In the material below, find every line with "particular" and pull it out.
####
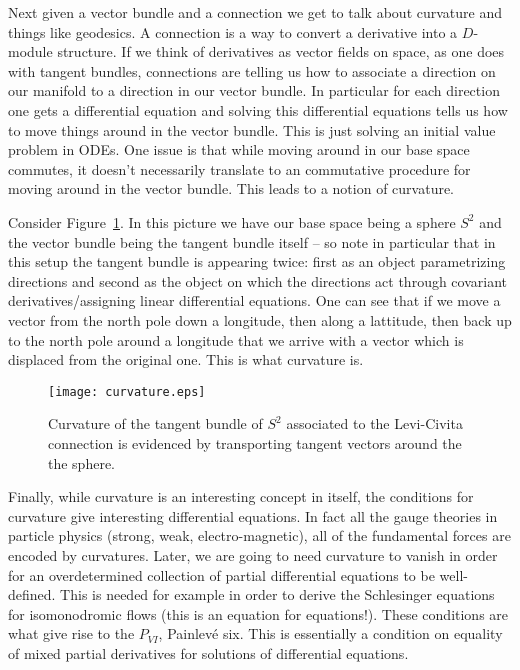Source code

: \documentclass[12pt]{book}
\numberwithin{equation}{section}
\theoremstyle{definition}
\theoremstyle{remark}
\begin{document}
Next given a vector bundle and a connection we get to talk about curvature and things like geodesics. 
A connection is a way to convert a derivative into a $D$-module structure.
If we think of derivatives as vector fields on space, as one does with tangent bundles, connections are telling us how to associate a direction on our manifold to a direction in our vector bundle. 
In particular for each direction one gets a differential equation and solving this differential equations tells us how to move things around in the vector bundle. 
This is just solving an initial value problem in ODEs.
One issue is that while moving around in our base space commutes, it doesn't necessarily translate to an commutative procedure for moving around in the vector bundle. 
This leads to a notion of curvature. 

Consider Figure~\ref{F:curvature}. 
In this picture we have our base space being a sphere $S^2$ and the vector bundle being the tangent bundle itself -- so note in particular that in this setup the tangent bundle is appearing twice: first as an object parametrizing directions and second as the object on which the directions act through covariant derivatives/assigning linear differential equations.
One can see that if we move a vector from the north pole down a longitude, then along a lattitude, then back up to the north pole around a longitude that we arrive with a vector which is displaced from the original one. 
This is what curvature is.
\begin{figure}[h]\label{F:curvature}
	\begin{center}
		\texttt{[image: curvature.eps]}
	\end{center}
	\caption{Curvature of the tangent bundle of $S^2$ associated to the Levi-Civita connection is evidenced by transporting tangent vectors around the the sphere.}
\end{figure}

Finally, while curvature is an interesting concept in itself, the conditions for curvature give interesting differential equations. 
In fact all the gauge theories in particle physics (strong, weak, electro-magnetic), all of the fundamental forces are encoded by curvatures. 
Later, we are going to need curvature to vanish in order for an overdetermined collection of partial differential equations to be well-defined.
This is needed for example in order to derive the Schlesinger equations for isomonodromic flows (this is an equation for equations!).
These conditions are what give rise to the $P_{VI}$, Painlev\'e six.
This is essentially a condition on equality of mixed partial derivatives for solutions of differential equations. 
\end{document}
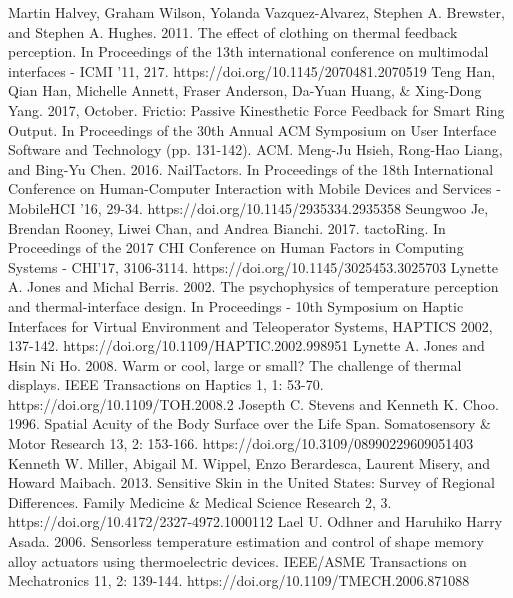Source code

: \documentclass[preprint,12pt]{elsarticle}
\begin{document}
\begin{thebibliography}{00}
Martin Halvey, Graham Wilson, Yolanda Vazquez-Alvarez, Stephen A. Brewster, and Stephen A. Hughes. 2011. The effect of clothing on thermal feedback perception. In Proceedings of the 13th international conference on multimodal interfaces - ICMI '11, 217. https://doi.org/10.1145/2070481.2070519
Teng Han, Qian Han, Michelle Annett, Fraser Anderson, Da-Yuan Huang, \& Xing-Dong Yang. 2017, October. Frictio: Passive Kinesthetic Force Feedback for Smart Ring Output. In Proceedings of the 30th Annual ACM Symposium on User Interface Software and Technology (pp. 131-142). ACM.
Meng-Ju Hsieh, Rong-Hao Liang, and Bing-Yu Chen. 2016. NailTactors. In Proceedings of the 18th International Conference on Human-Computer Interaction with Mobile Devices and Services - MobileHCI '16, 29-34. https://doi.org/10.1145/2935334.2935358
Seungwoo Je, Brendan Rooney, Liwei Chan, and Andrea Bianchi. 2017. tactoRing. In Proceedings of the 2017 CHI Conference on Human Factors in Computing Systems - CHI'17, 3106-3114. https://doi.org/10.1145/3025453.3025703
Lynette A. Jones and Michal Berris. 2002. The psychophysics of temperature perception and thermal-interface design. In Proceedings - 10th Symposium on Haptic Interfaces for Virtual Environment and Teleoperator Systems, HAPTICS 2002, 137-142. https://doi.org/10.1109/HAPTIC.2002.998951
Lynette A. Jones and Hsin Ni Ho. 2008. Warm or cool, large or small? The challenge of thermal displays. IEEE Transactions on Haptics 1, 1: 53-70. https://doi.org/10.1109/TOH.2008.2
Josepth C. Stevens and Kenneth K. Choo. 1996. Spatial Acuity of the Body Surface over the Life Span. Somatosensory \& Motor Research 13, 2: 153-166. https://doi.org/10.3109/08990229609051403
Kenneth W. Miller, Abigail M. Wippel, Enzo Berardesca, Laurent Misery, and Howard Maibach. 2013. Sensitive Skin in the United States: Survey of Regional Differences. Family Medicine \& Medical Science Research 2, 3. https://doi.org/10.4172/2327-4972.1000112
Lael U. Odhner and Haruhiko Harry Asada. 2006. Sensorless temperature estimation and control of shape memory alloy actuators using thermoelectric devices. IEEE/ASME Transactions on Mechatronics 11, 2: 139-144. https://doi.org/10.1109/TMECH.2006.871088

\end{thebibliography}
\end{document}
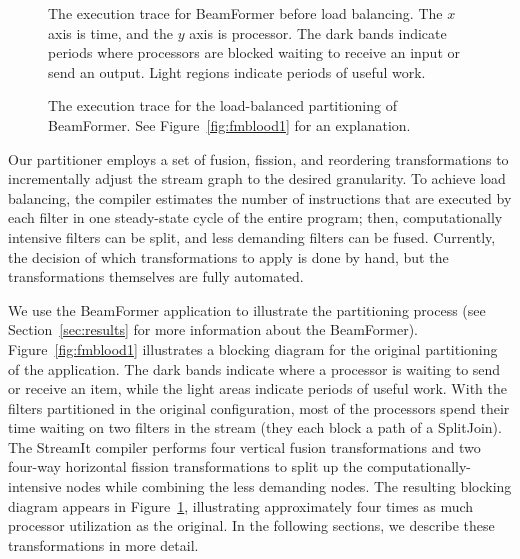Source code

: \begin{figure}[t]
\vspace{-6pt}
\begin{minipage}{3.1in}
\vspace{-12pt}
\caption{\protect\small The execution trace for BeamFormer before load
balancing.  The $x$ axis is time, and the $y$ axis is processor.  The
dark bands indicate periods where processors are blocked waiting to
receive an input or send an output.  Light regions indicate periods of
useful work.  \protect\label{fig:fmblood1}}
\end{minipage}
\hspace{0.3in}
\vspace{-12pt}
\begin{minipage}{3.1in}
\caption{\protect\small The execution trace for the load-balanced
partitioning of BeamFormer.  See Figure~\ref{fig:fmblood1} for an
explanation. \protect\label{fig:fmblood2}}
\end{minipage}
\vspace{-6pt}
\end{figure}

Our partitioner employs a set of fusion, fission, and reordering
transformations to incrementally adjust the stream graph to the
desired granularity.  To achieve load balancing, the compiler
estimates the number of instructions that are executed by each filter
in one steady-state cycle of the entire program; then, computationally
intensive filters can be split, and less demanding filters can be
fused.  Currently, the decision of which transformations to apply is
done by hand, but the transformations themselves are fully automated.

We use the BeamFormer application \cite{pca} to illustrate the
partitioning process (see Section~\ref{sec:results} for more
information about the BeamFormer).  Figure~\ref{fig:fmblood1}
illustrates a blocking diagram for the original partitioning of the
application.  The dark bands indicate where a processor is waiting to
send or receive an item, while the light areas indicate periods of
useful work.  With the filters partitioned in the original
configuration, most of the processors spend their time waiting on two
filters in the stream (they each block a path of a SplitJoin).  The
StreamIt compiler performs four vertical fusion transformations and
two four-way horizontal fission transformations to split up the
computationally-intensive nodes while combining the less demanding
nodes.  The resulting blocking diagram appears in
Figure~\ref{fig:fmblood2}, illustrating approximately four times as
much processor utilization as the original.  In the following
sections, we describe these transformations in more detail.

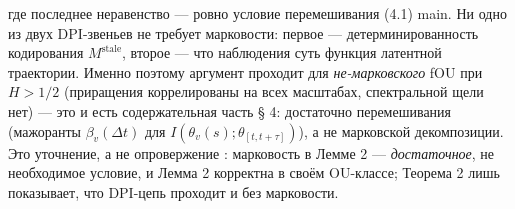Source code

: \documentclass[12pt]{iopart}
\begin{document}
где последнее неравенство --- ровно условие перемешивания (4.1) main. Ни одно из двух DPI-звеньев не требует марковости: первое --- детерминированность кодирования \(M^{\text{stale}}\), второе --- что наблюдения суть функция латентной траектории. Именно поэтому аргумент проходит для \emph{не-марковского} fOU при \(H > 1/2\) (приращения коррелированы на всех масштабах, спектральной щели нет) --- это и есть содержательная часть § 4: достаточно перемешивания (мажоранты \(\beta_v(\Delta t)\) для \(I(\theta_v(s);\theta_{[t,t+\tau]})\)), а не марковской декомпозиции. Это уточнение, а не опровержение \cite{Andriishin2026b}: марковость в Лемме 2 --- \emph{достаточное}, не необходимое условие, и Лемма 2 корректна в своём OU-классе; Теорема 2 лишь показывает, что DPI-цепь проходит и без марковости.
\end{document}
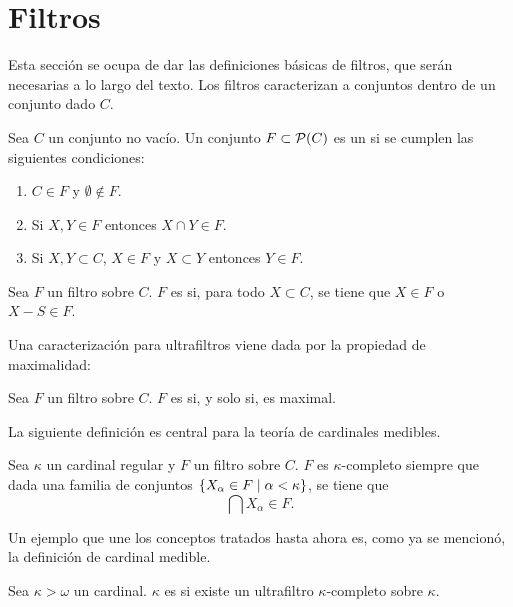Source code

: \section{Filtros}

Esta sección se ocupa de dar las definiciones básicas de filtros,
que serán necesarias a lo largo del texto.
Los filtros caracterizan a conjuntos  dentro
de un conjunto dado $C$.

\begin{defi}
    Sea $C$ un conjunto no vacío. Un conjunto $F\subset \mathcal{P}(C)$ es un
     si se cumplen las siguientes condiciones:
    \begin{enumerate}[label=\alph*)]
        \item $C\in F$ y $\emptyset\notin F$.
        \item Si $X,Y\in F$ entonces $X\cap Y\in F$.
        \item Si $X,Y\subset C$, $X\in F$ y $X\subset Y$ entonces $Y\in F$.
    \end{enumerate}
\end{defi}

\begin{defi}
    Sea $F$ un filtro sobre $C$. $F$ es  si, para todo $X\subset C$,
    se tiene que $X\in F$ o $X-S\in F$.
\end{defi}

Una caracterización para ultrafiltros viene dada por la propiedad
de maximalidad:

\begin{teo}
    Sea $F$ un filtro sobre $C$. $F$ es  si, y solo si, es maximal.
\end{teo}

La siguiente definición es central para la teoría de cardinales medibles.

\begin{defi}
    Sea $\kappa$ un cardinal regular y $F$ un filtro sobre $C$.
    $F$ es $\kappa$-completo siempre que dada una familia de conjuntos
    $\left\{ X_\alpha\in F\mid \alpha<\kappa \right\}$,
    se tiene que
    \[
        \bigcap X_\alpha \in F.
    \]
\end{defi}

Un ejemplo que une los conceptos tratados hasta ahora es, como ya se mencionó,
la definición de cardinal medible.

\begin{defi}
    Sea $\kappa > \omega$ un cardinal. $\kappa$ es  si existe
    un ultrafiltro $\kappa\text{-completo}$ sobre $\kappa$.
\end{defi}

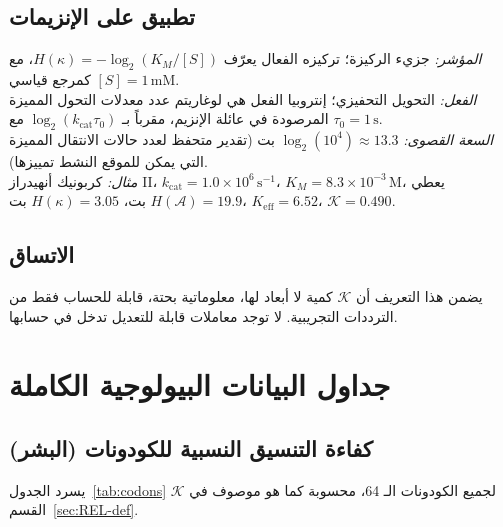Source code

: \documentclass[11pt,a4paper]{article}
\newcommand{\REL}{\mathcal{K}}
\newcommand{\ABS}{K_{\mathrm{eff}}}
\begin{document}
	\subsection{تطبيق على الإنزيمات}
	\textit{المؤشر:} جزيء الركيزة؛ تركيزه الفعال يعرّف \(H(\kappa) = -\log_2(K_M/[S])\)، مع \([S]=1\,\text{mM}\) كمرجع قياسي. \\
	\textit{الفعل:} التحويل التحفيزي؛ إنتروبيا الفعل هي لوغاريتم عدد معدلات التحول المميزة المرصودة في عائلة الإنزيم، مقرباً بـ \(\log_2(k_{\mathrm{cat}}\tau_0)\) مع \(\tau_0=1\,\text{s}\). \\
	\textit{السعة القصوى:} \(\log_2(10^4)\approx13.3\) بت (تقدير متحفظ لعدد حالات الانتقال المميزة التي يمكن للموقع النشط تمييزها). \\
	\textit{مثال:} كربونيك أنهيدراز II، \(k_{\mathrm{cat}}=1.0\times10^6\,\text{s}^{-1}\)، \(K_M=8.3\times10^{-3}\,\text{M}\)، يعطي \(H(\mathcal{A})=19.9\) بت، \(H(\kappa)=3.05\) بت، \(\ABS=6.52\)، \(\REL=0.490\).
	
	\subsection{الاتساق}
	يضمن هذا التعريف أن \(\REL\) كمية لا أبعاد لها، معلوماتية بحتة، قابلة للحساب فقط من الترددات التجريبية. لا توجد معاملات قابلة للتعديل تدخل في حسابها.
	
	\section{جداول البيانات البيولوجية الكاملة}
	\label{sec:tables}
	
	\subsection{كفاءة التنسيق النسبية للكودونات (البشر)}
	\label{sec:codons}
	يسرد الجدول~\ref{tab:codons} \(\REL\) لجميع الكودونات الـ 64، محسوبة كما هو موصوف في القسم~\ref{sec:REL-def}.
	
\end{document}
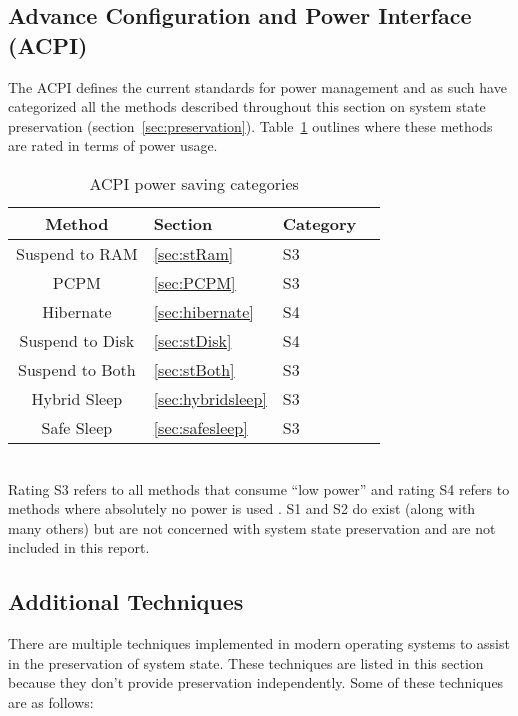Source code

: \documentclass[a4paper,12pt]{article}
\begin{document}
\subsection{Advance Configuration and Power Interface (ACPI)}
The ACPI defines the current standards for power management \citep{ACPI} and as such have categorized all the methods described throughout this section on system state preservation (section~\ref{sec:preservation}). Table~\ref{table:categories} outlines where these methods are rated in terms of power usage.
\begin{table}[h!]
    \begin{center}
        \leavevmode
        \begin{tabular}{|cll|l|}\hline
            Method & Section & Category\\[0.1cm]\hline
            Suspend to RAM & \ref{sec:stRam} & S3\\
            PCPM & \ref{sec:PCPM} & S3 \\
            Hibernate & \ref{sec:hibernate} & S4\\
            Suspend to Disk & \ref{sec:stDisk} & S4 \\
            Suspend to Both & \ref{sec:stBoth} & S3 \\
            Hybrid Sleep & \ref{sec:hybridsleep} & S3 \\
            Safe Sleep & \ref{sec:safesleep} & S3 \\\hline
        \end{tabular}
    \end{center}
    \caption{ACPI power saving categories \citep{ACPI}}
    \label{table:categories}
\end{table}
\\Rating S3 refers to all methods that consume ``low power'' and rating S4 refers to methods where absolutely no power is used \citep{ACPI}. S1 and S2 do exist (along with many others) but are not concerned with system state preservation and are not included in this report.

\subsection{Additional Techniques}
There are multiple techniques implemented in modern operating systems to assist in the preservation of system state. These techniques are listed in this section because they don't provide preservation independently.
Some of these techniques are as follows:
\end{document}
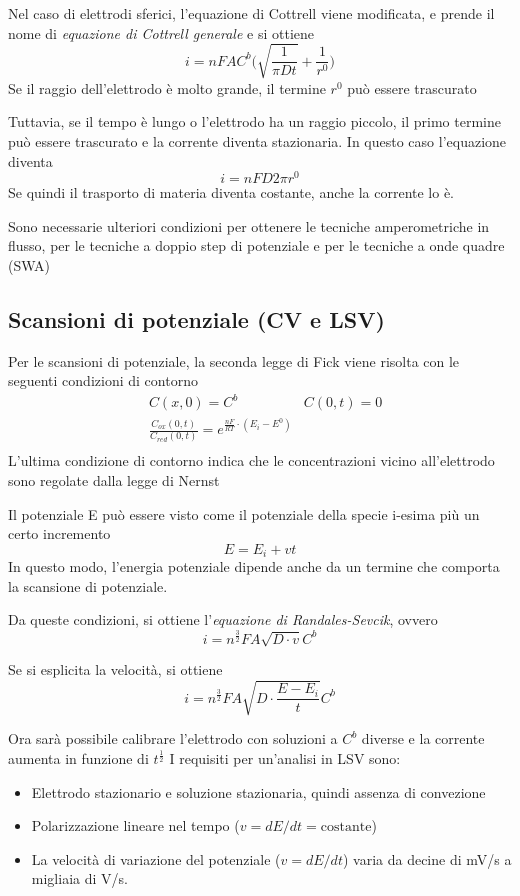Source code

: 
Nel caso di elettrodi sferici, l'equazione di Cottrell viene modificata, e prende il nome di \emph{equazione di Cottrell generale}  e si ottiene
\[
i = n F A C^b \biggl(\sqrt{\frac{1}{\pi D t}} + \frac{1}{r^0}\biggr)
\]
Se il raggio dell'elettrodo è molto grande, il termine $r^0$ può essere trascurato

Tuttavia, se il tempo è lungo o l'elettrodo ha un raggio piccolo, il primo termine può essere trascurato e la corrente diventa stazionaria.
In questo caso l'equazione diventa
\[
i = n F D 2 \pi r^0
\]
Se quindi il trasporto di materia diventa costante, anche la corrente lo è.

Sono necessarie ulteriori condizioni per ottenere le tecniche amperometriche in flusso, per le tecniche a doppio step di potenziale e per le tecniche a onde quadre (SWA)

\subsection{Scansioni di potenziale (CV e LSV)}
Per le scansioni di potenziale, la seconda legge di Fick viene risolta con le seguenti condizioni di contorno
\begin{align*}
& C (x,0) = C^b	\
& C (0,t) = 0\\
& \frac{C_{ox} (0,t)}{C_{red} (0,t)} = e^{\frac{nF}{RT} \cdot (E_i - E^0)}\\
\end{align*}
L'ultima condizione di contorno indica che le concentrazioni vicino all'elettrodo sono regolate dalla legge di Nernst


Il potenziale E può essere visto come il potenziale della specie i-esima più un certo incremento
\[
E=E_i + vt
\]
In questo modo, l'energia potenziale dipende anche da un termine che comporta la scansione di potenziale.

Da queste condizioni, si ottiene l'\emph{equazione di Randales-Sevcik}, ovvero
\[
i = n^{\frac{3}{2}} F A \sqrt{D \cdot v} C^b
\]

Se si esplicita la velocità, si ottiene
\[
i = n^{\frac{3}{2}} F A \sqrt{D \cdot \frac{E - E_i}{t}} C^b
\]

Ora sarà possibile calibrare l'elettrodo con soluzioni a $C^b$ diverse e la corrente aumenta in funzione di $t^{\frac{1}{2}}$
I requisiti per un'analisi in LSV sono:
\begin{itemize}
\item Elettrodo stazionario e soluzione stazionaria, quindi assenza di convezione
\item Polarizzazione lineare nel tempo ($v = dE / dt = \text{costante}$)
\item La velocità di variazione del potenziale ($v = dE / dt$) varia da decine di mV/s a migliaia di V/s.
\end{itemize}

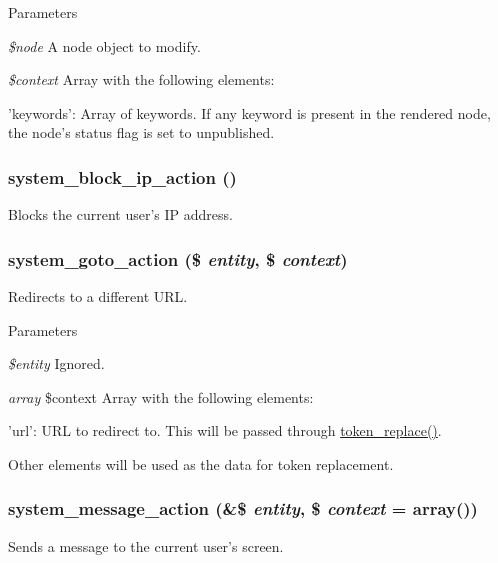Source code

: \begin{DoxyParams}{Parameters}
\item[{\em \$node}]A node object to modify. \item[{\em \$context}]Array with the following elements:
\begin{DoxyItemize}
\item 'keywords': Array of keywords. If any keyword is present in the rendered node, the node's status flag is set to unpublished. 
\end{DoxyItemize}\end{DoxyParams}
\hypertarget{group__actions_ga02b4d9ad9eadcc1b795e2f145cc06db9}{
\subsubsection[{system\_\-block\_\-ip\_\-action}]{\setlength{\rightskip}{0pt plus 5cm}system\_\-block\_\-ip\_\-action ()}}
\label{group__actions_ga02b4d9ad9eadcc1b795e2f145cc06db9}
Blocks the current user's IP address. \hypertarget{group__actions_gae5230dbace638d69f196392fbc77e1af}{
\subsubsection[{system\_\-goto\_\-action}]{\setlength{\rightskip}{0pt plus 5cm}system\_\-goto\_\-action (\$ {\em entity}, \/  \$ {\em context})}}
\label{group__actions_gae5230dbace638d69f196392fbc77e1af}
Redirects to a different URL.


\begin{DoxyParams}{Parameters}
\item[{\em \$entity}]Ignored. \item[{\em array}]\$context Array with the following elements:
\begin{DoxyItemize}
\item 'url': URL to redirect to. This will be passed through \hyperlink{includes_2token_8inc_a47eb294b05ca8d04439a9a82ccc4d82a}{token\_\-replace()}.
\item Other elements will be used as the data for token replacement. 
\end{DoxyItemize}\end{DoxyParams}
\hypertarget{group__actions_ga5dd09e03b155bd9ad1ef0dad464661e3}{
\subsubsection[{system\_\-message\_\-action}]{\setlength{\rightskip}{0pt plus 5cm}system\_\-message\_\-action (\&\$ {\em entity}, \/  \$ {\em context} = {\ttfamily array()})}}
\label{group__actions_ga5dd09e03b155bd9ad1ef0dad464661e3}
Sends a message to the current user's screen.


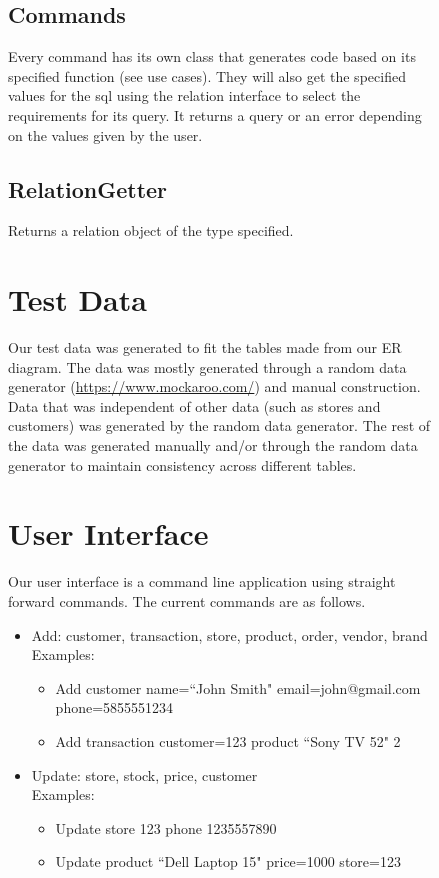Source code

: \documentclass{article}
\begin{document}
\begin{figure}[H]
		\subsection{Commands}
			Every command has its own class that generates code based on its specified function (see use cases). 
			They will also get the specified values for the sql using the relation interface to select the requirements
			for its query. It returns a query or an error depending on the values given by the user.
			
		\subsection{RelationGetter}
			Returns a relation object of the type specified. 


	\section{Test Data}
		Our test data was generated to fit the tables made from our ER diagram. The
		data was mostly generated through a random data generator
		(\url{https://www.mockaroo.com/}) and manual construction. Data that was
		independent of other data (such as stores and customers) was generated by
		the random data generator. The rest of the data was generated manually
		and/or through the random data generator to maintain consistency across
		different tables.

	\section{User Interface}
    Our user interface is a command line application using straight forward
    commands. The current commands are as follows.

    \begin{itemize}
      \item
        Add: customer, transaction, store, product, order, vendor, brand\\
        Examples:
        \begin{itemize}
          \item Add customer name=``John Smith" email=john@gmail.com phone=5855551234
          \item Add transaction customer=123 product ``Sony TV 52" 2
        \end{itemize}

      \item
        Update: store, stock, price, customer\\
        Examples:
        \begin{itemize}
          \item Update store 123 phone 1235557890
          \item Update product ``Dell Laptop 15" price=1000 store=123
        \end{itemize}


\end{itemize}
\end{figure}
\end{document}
####
Solved problem
In particular for each direction one gets a differential equation and solving this differential equations tells us how to move things around in the vector bundle. 
In this picture we have our base space being a sphere $S^2$ and the vector bundle being the tangent bundle itself -- so note in particular that in this setup the tangent bundle is appearing twice: first as an object parametrizing directions and second as the object on which the directions act through covariant derivatives/assigning linear differential equations.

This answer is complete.